Beneficial effect of hydrogen in aluminum oxide deposited through the atomic layer deposition method on the electrical properties of an indium–gallium–zinc oxide thin-film transistor

Abstract

Described herein is the role of hydrogen in aluminum oxide (Al2O3) gate dielectrics in amorphous indium-gallium-zinc oxide (a-InGaZnO or a-IGZO) thin-film transistors (TFTs). Compared to a-IGZO TFTs with a low-temperature (150 degrees C) Al2O3 gate dielectric, a-IGZO devices with a high-temperature (250-300 degrees C) Al2O3 gate dielectric exhibit poor transistor characteristics, such as low mobility, a high subthreshold slope, and huge hysteresis. Through DC and short-pulsed current-voltage (I-V) measurements, it was revealed that the degradation of the transistor performance stems from the charging and discharging phenomenon at the interface traps located in the interface between the a-IGZO semiconductor and the Al2O3 gate insulator.
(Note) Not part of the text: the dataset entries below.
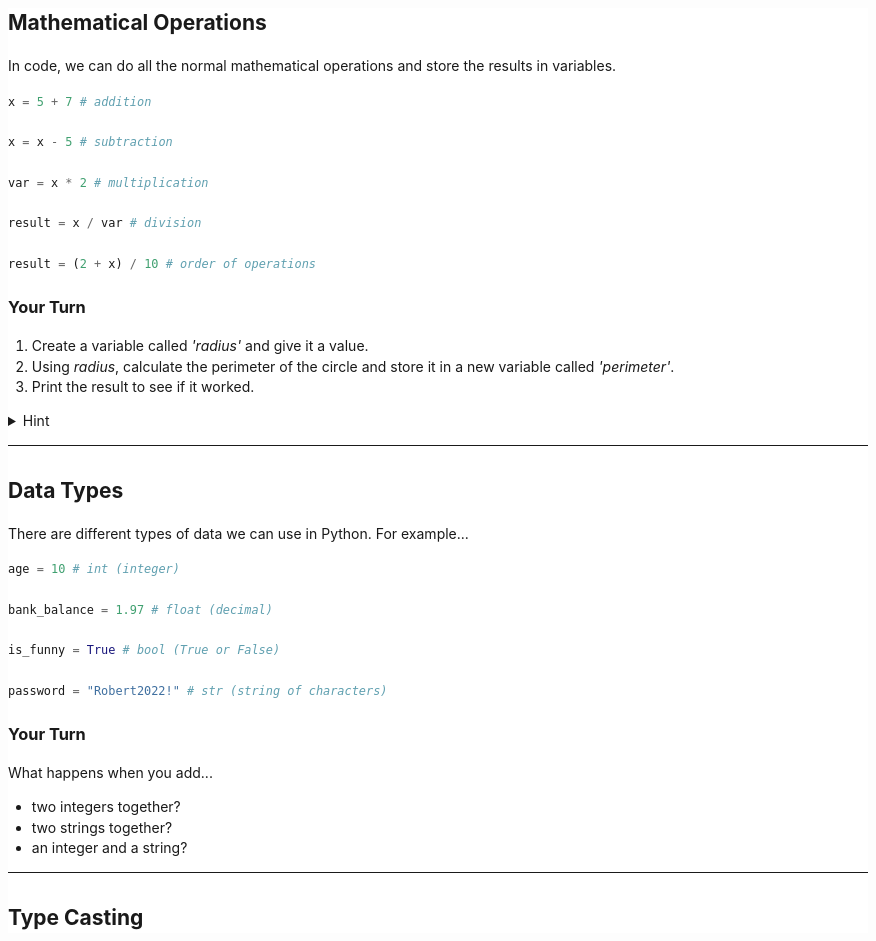 
## Mathematical Operations

In code, we can do all the normal mathematical operations and store the results in variables.

```python
x = 5 + 7 # addition

x = x - 5 # subtraction

var = x * 2 # multiplication

result = x / var # division

result = (2 + x) / 10 # order of operations
```

### Your Turn

1. Create a variable called *'radius'* and give it a value.
2. Using *radius*, calculate the perimeter of the circle and store it in a new variable called *'perimeter'*.
3. Print the result to see if it worked.

<details><summary>Hint</summary></details>

---

## Data Types

There are different types of data we can use in Python. For example...

```python
age = 10 # int (integer)

bank_balance = 1.97 # float (decimal)

is_funny = True # bool (True or False)

password = "Robert2022!" # str (string of characters)
```

### Your Turn

What happens when you add...
* two integers together?
* two strings together?
* an integer and a string?


---

## Type Casting
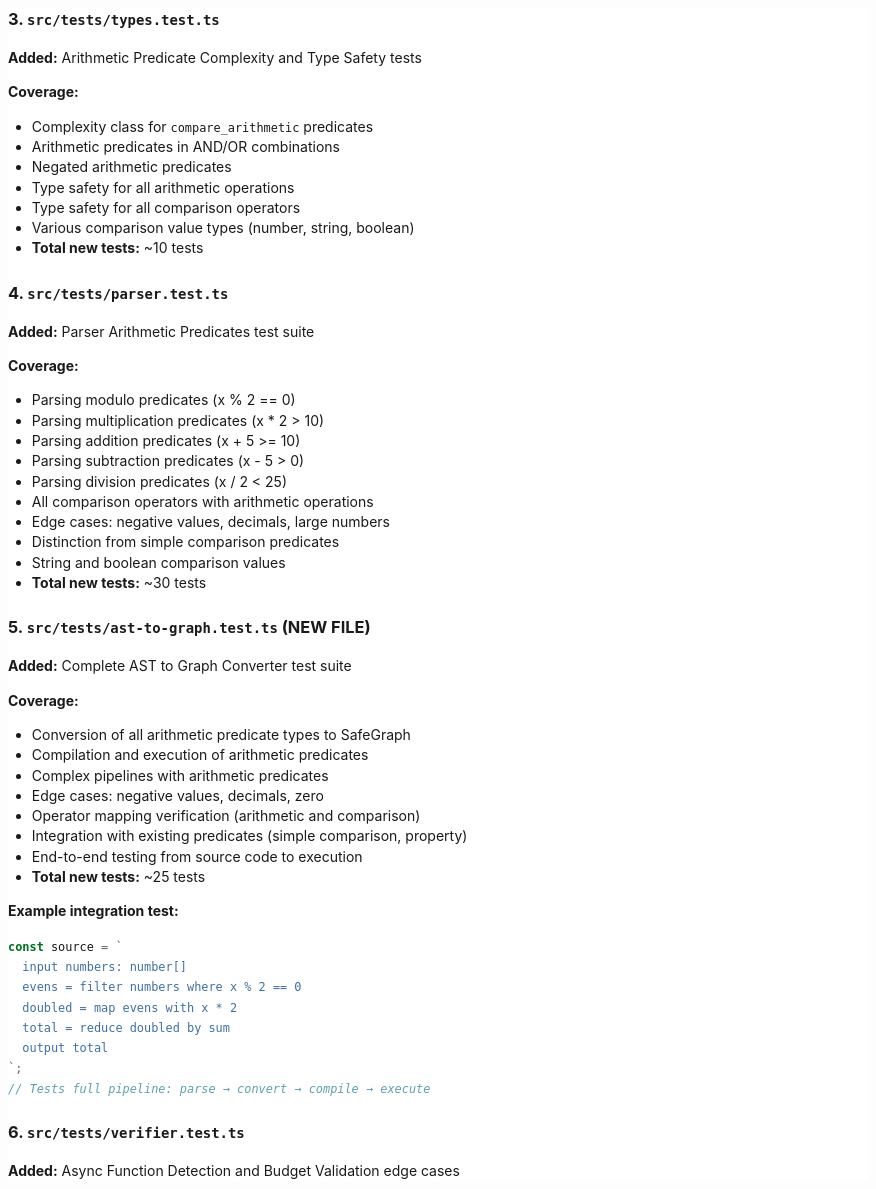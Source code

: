 ### 3. `src/tests/types.test.ts`
**Added:** Arithmetic Predicate Complexity and Type Safety tests

**Coverage:**
- Complexity class for `compare_arithmetic` predicates
- Arithmetic predicates in AND/OR combinations
- Negated arithmetic predicates
- Type safety for all arithmetic operations
- Type safety for all comparison operators
- Various comparison value types (number, string, boolean)
- **Total new tests:** ~10 tests

### 4. `src/tests/parser.test.ts`
**Added:** Parser Arithmetic Predicates test suite

**Coverage:**
- Parsing modulo predicates (x % 2 == 0)
- Parsing multiplication predicates (x * 2 > 10)
- Parsing addition predicates (x + 5 >= 10)
- Parsing subtraction predicates (x - 5 > 0)
- Parsing division predicates (x / 2 < 25)
- All comparison operators with arithmetic operations
- Edge cases: negative values, decimals, large numbers
- Distinction from simple comparison predicates
- String and boolean comparison values
- **Total new tests:** ~30 tests

### 5. `src/tests/ast-to-graph.test.ts` (NEW FILE)
**Added:** Complete AST to Graph Converter test suite

**Coverage:**
- Conversion of all arithmetic predicate types to SafeGraph
- Compilation and execution of arithmetic predicates
- Complex pipelines with arithmetic predicates
- Edge cases: negative values, decimals, zero
- Operator mapping verification (arithmetic and comparison)
- Integration with existing predicates (simple comparison, property)
- End-to-end testing from source code to execution
- **Total new tests:** ~25 tests

**Example integration test:**
```typescript
const source = `
  input numbers: number[]
  evens = filter numbers where x % 2 == 0
  doubled = map evens with x * 2
  total = reduce doubled by sum
  output total
`;
// Tests full pipeline: parse → convert → compile → execute
```

### 6. `src/tests/verifier.test.ts`
**Added:** Async Function Detection and Budget Validation edge cases
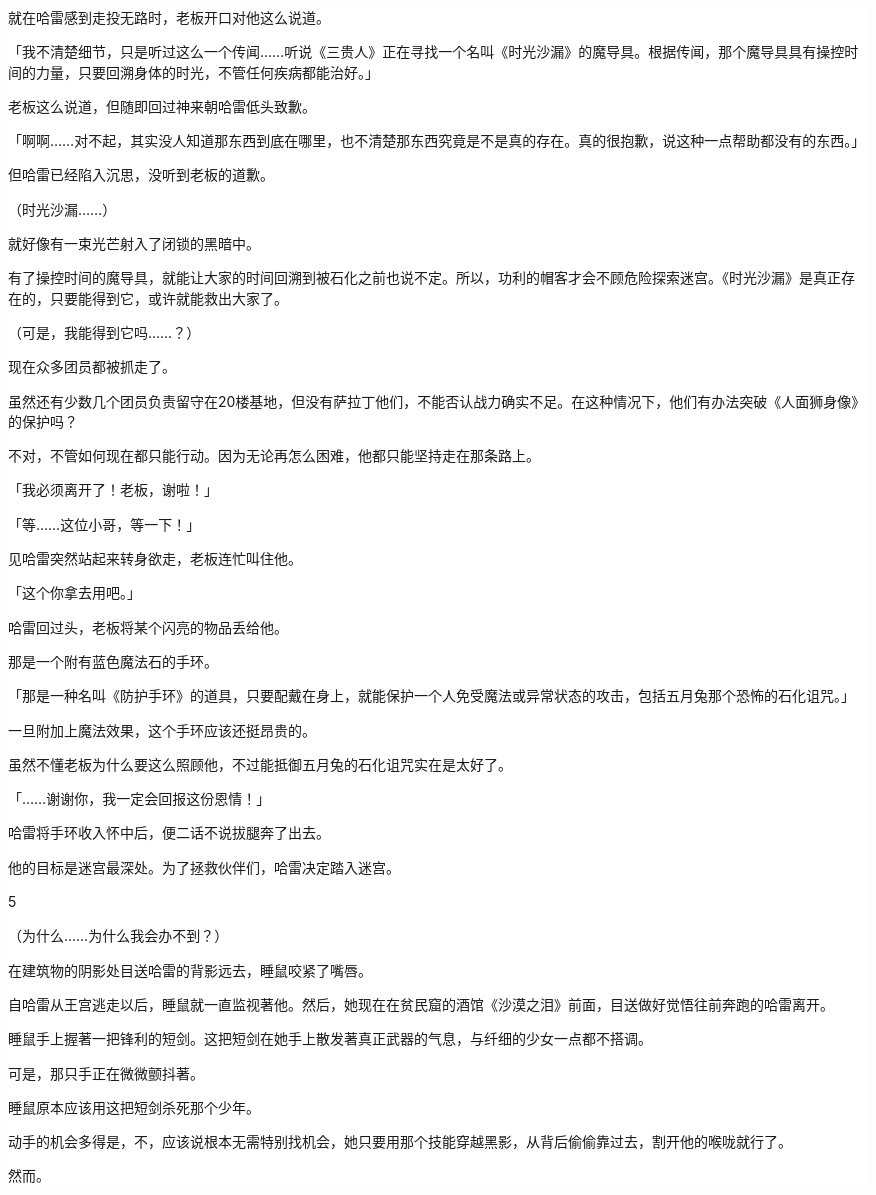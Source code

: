 就在哈雷感到走投无路时，老板开口对他这么说道。

「我不清楚细节，只是听过这么一个传闻……听说《三贵人》正在寻找一个名叫《时光沙漏》的魔导具。根据传闻，那个魔导具具有操控时间的力量，只要回溯身体的时光，不管任何疾病都能治好。」

老板这么说道，但随即回过神来朝哈雷低头致歉。

「啊啊……对不起，其实没人知道那东西到底在哪里，也不清楚那东西究竟是不是真的存在。真的很抱歉，说这种一点帮助都没有的东西。」

但哈雷已经陷入沉思，没听到老板的道歉。

（时光沙漏……）

就好像有一束光芒射入了闭锁的黑暗中。

有了操控时间的魔导具，就能让大家的时间回溯到被石化之前也说不定。所以，功利的帽客才会不顾危险探索迷宫。《时光沙漏》是真正存在的，只要能得到它，或许就能救出大家了。

（可是，我能得到它吗……？）

现在众多团员都被抓走了。

虽然还有少数几个团员负责留守在20楼基地，但没有萨拉丁他们，不能否认战力确实不足。在这种情况下，他们有办法突破《人面狮身像》的保护吗？

不对，不管如何现在都只能行动。因为无论再怎么困难，他都只能坚持走在那条路上。

「我必须离开了！老板，谢啦！」

「等……这位小哥，等一下！」

见哈雷突然站起来转身欲走，老板连忙叫住他。

「这个你拿去用吧。」

哈雷回过头，老板将某个闪亮的物品丢给他。

那是一个附有蓝色魔法石的手环。

「那是一种名叫《防护手环》的道具，只要配戴在身上，就能保护一个人免受魔法或异常状态的攻击，包括五月兔那个恐怖的石化诅咒。」

一旦附加上魔法效果，这个手环应该还挺昂贵的。

虽然不懂老板为什么要这么照顾他，不过能抵御五月兔的石化诅咒实在是太好了。

「……谢谢你，我一定会回报这份恩情！」

哈雷将手环收入怀中后，便二话不说拔腿奔了出去。

他的目标是迷宫最深处。为了拯救伙伴们，哈雷决定踏入迷宫。

5

（为什么……为什么我会办不到？）

在建筑物的阴影处目送哈雷的背影远去，睡鼠咬紧了嘴唇。

自哈雷从王宫逃走以后，睡鼠就一直监视著他。然后，她现在在贫民窟的酒馆《沙漠之泪》前面，目送做好觉悟往前奔跑的哈雷离开。

睡鼠手上握著一把锋利的短剑。这把短剑在她手上散发著真正武器的气息，与纤细的少女一点都不搭调。

可是，那只手正在微微颤抖著。

睡鼠原本应该用这把短剑杀死那个少年。

动手的机会多得是，不，应该说根本无需特别找机会，她只要用那个技能穿越黑影，从背后偷偷靠过去，割开他的喉咙就行了。

然而。
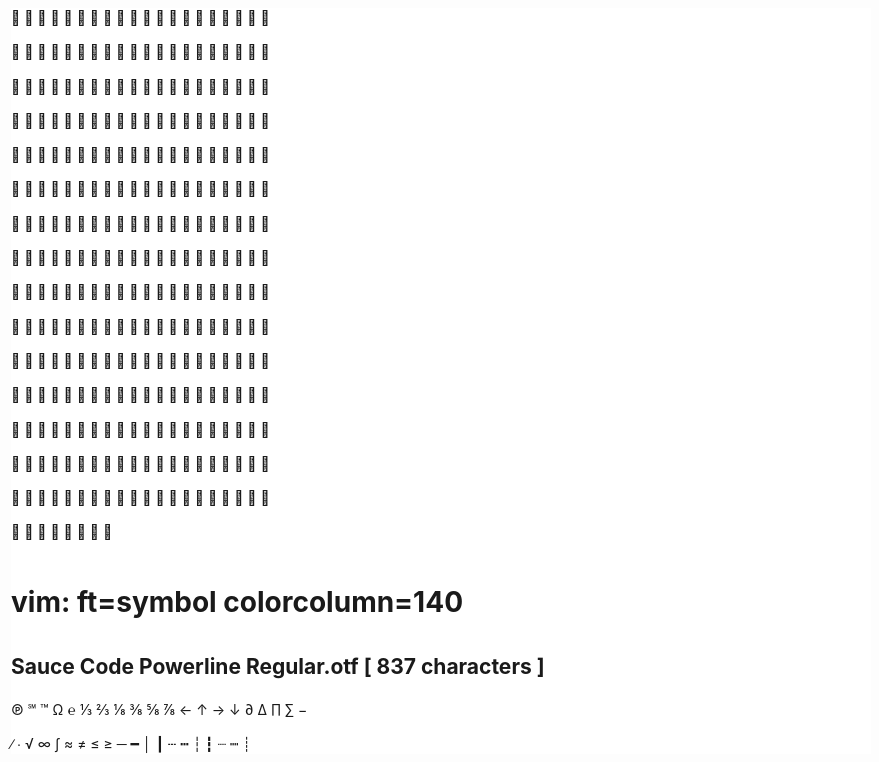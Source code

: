                                                                                                                    

                                                                                                                   

                                                                                                                   

                                                                                                                   

                                                                                                                   

                                                                                                                   

                                                                                                                   

                                                                                                                   

                                                                                                                   

                                                                                                                   

                                                                                                                   

                                                                                                                   

                                                                                                                   

                                                                                                                   

                                                                                                                   

                                           


# vim: ft=symbol colorcolumn=140

Sauce Code Powerline Regular.otf [ 837 characters ]
---------------------------------------------------

 ℗      ℠      ™      Ω      ℮      ⅓      ⅔      ⅛      ⅜      ⅝      ⅞      ←      ↑      →      ↓      ∂      ∆      ∏      ∑      −

 ∕      ∙      √      ∞      ∫      ≈      ≠      ≤      ≥      ─      ━      │      ┃      ┄      ┅      ┆      ┇      ┈      ┉      ┊

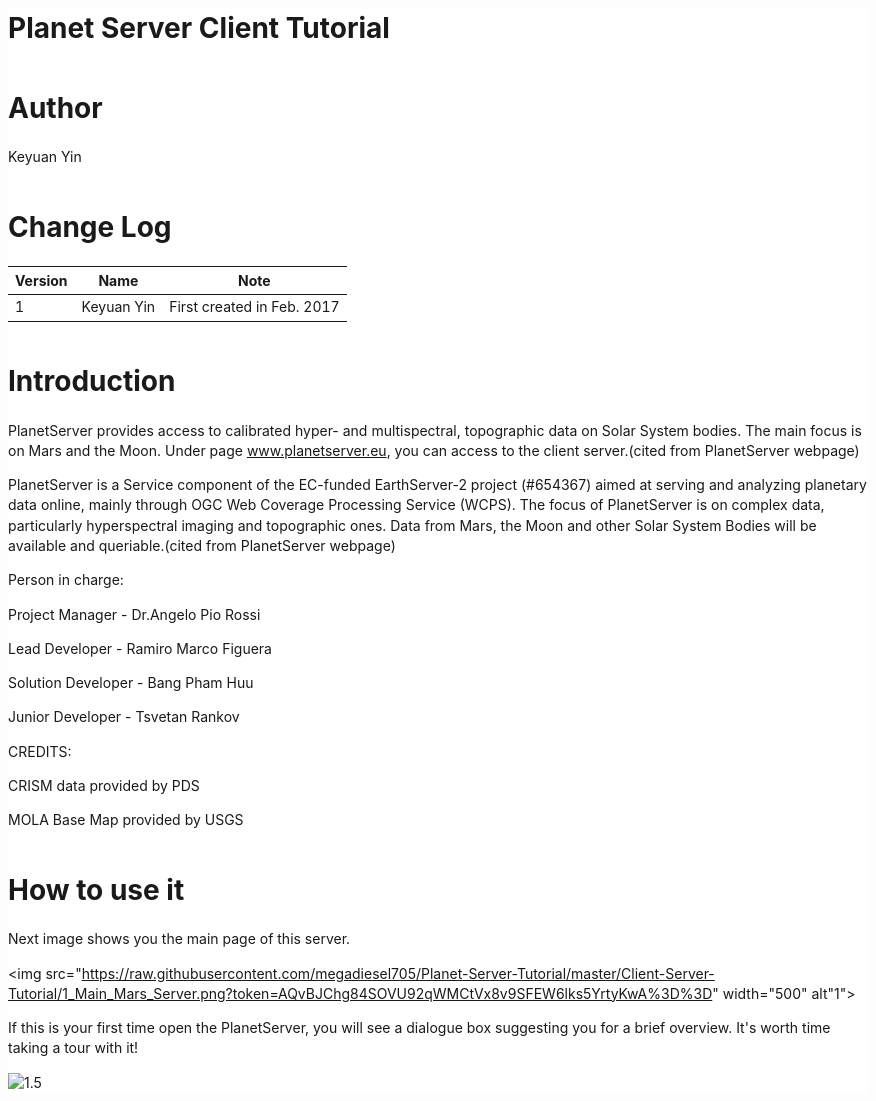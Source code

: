 # Planet Server Client Tutorial

# Author
Keyuan Yin

# Change Log

|Version|Name|Note|
|---|---|---|
|1|Keyuan Yin|First created in Feb. 2017|

# Introduction

PlanetServer provides access to calibrated hyper- and multispectral, topographic data on Solar System bodies. The main focus is on Mars and the Moon. Under page www.planetserver.eu, you can access to the client server.(cited from PlanetServer webpage)  

PlanetServer is a Service component of the EC-funded EarthServer-2 project (#654367) aimed at serving and analyzing planetary data online, mainly through OGC Web Coverage Processing Service (WCPS). The focus of PlanetServer is on complex data, particularly hyperspectral imaging and topographic ones. Data from Mars, the Moon and other Solar System Bodies will be available and queriable.(cited from PlanetServer webpage)  

Person in charge:  

Project Manager - Dr.Angelo Pio Rossi  

Lead Developer - Ramiro Marco Figuera  

Solution Developer - Bang Pham Huu  

Junior Developer - Tsvetan Rankov  

CREDITS:  

CRISM data provided by PDS  

MOLA Base Map provided by USGS  

# How to use it

Next image shows you the main page of this server.  

<img src="https://raw.githubusercontent.com/megadiesel705/Planet-Server-Tutorial/master/Client-Server-Tutorial/1_Main_Mars_Server.png?token=AQvBJChg84SOVU92qWMCtVx8v9SFEW6lks5YrtyKwA%3D%3D" width="500" alt"1">  

If this is your first time open the PlanetServer, you will see a dialogue box suggesting you for a brief overview. It's worth time taking a tour with it!

<img src="https://raw.githubusercontent.com/megadiesel705/Planet-Server-Tutorial/master/Client-Server-Tutorial/1.5_Pilot.png?token=AQvBJBoK2_GGkxkFemDposPuGzrT0UKtks5YrtyowA%3D%3D" width="300" alt = "1.5">  
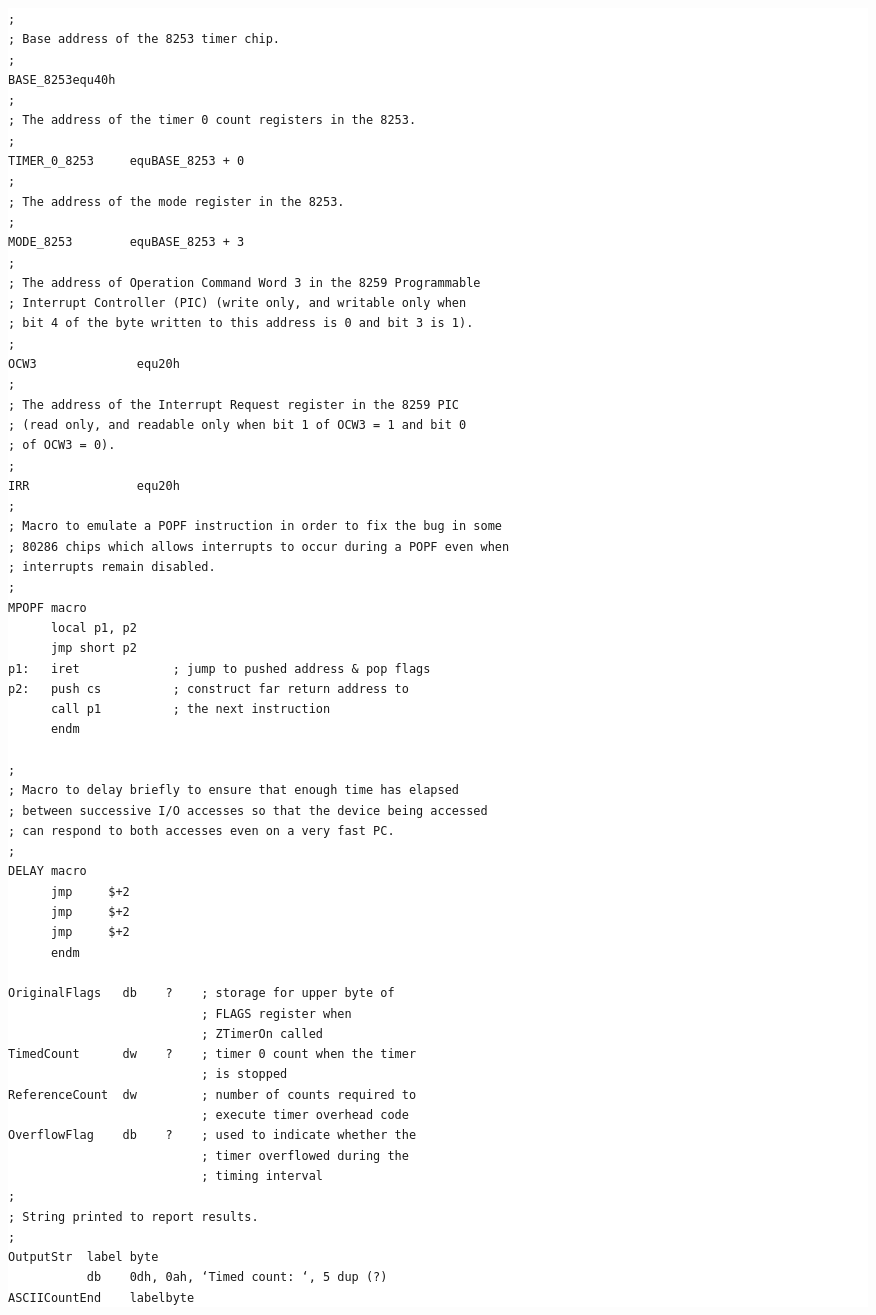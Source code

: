     ;
    ; Base address of the 8253 timer chip.
    ;
    BASE_8253equ40h
    ;
    ; The address of the timer 0 count registers in the 8253.
    ;
    TIMER_0_8253     equBASE_8253 + 0
    ;
    ; The address of the mode register in the 8253.
    ;
    MODE_8253        equBASE_8253 + 3
    ;
    ; The address of Operation Command Word 3 in the 8259 Programmable
    ; Interrupt Controller (PIC) (write only, and writable only when
    ; bit 4 of the byte written to this address is 0 and bit 3 is 1).
    ;
    OCW3              equ20h
    ;
    ; The address of the Interrupt Request register in the 8259 PIC
    ; (read only, and readable only when bit 1 of OCW3 = 1 and bit 0
    ; of OCW3 = 0).
    ;
    IRR               equ20h
    ;
    ; Macro to emulate a POPF instruction in order to fix the bug in some
    ; 80286 chips which allows interrupts to occur during a POPF even when
    ; interrupts remain disabled.
    ;
    MPOPF macro
          local p1, p2
          jmp short p2
    p1:   iret             ; jump to pushed address & pop flags
    p2:   push cs          ; construct far return address to
          call p1          ; the next instruction
          endm

    ;
    ; Macro to delay briefly to ensure that enough time has elapsed
    ; between successive I/O accesses so that the device being accessed
    ; can respond to both accesses even on a very fast PC.
    ;
    DELAY macro
          jmp     $+2
          jmp     $+2
          jmp     $+2
          endm

    OriginalFlags   db    ?    ; storage for upper byte of
                               ; FLAGS register when
                               ; ZTimerOn called
    TimedCount      dw    ?    ; timer 0 count when the timer
                               ; is stopped
    ReferenceCount  dw         ; number of counts required to
                               ; execute timer overhead code
    OverflowFlag    db    ?    ; used to indicate whether the
                               ; timer overflowed during the
                               ; timing interval
    ;
    ; String printed to report results.
    ;
    OutputStr  label byte
               db    0dh, 0ah, ‘Timed count: ‘, 5 dup (?)
    ASCIICountEnd    labelbyte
It was found that the low-temperature Al2O3 atomic layer deposition processed film contains a higher density of hydrogen atoms compared to high-deposition-temperature films. The study results show that a high concentration of hydrogen atoms can passivate the defect sites in the interface and bulk, which produces excellent transistor characteristics. This study demonstrated that hydrogen has a beneficial effect on the defect passivation for oxide TFTs.